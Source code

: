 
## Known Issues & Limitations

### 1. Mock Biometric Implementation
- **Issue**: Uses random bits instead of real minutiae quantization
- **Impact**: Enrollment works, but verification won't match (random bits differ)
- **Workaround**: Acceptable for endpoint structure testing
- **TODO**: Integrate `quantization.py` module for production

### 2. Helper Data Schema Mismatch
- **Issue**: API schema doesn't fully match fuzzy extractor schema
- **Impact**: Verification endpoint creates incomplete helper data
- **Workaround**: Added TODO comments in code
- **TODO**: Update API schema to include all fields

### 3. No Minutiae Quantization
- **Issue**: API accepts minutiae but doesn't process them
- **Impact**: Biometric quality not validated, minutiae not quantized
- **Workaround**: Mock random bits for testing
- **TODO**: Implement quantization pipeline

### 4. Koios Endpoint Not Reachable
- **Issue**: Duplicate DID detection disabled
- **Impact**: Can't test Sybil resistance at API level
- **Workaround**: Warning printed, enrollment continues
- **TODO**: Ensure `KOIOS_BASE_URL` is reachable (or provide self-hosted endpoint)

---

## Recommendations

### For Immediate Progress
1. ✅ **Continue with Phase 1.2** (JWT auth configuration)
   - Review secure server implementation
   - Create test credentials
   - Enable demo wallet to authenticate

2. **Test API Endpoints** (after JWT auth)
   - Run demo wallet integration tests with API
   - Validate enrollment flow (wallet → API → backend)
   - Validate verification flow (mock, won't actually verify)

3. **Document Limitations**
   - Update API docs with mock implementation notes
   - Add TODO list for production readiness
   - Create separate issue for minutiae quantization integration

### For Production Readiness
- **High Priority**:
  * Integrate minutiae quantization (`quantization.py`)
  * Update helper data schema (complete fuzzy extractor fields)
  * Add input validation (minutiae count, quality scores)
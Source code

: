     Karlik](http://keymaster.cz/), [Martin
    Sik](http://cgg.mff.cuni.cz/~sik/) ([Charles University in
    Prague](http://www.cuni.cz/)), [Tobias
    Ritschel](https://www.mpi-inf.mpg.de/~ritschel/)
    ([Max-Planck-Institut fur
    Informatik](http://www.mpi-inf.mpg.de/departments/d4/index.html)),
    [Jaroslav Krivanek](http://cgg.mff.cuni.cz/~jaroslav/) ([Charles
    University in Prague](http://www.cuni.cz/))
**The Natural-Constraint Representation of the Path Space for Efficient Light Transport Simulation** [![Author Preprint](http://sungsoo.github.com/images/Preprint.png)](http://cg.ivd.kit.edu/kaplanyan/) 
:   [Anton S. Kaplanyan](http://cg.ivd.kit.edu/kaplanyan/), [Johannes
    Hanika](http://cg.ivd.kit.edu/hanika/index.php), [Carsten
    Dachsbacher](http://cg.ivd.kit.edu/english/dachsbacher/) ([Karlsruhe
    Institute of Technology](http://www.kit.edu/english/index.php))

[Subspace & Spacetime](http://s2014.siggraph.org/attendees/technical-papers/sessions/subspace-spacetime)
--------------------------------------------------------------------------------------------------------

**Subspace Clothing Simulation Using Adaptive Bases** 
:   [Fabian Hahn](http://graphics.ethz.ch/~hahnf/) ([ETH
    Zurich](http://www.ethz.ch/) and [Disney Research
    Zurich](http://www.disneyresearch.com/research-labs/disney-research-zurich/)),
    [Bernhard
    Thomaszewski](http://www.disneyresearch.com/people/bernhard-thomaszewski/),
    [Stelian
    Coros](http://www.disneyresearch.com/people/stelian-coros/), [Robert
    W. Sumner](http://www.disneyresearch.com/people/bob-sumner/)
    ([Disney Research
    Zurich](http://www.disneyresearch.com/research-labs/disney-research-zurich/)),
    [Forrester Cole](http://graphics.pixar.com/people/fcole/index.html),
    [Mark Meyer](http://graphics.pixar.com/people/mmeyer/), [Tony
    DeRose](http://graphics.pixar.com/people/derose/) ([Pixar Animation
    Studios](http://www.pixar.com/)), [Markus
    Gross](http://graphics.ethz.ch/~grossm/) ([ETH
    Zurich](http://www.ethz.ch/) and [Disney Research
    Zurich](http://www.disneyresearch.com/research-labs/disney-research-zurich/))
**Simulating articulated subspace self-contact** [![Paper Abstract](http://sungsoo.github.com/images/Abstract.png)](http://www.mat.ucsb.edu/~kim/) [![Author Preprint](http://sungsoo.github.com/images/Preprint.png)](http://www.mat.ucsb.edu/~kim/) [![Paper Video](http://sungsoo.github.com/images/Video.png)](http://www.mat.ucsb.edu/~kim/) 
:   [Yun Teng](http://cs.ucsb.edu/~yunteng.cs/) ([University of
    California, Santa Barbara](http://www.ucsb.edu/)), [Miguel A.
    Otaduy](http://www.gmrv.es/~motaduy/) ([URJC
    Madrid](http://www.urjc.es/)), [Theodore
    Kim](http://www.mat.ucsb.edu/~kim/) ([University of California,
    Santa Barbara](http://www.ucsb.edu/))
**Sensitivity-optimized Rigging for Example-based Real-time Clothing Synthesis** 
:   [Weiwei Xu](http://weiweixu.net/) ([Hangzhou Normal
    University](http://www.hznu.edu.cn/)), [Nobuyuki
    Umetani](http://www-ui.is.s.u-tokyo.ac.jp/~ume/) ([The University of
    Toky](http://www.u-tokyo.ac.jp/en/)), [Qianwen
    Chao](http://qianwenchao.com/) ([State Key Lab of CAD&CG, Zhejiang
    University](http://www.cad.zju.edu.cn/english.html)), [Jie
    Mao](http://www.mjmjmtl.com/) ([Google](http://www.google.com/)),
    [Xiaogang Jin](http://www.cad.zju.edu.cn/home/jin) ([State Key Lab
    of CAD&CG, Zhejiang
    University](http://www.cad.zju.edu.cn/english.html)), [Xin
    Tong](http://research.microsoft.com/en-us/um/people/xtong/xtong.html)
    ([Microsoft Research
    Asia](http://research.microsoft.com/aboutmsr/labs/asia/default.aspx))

→ **WHAT YOU ARE ASKED TO DO**: From the records above, transcribe without alteration every line from the one with "### 4. Koios Endpoint Not Reachable" to the one with "Hanika](http://cg.ivd.kit.edu/hanika/index.php), [Carsten", inclusive.

→ **FINISHED TASK**:
### 4. Koios Endpoint Not Reachable
- **Issue**: Duplicate DID detection disabled
- **Impact**: Can't test Sybil resistance at API level
- **Workaround**: Warning printed, enrollment continues
- **TODO**: Ensure `KOIOS_BASE_URL` is reachable (or provide self-hosted endpoint)

---

## Recommendations

### For Immediate Progress
1. ✅ **Continue with Phase 1.2** (JWT auth configuration)
   - Review secure server implementation
   - Create test credentials
   - Enable demo wallet to authenticate

2. **Test API Endpoints** (after JWT auth)
   - Run demo wallet integration tests with API
   - Validate enrollment flow (wallet → API → backend)
   - Validate verification flow (mock, won't actually verify)

3. **Document Limitations**
   - Update API docs with mock implementation notes
   - Add TODO list for production readiness
   - Create separate issue for minutiae quantization integration

### For Production Readiness
- **High Priority**:
  * Integrate minutiae quantization (`quantization.py`)
  * Update helper data schema (complete fuzzy extractor fields)
  * Add input validation (minutiae count, quality scores)
Source code

:     Karlik](http://keymaster.cz/), [Martin
    Sik](http://cgg.mff.cuni.cz/~sik/) ([Charles University in
    Prague](http://www.cuni.cz/)), [Tobias
    Ritschel](https://www.mpi-inf.mpg.de/~ritschel/)
    ([Max-Planck-Institut fur
    Informatik](http://www.mpi-inf.mpg.de/departments/d4/index.html)),
    [Jaroslav Krivanek](http://cgg.mff.cuni.cz/~jaroslav/) ([Charles
    University in Prague](http://www.cuni.cz/))
**The Natural-Constraint Representation of the Path Space for Efficient Light Transport Simulation** [![Author Preprint](http://sungsoo.github.com/images/Preprint.png)](http://cg.ivd.kit.edu/kaplanyan/) 
:   [Anton S. Kaplanyan](http://cg.ivd.kit.edu/kaplanyan/), [Johannes
    Hanika](http://cg.ivd.kit.edu/hanika/index.php), [Carsten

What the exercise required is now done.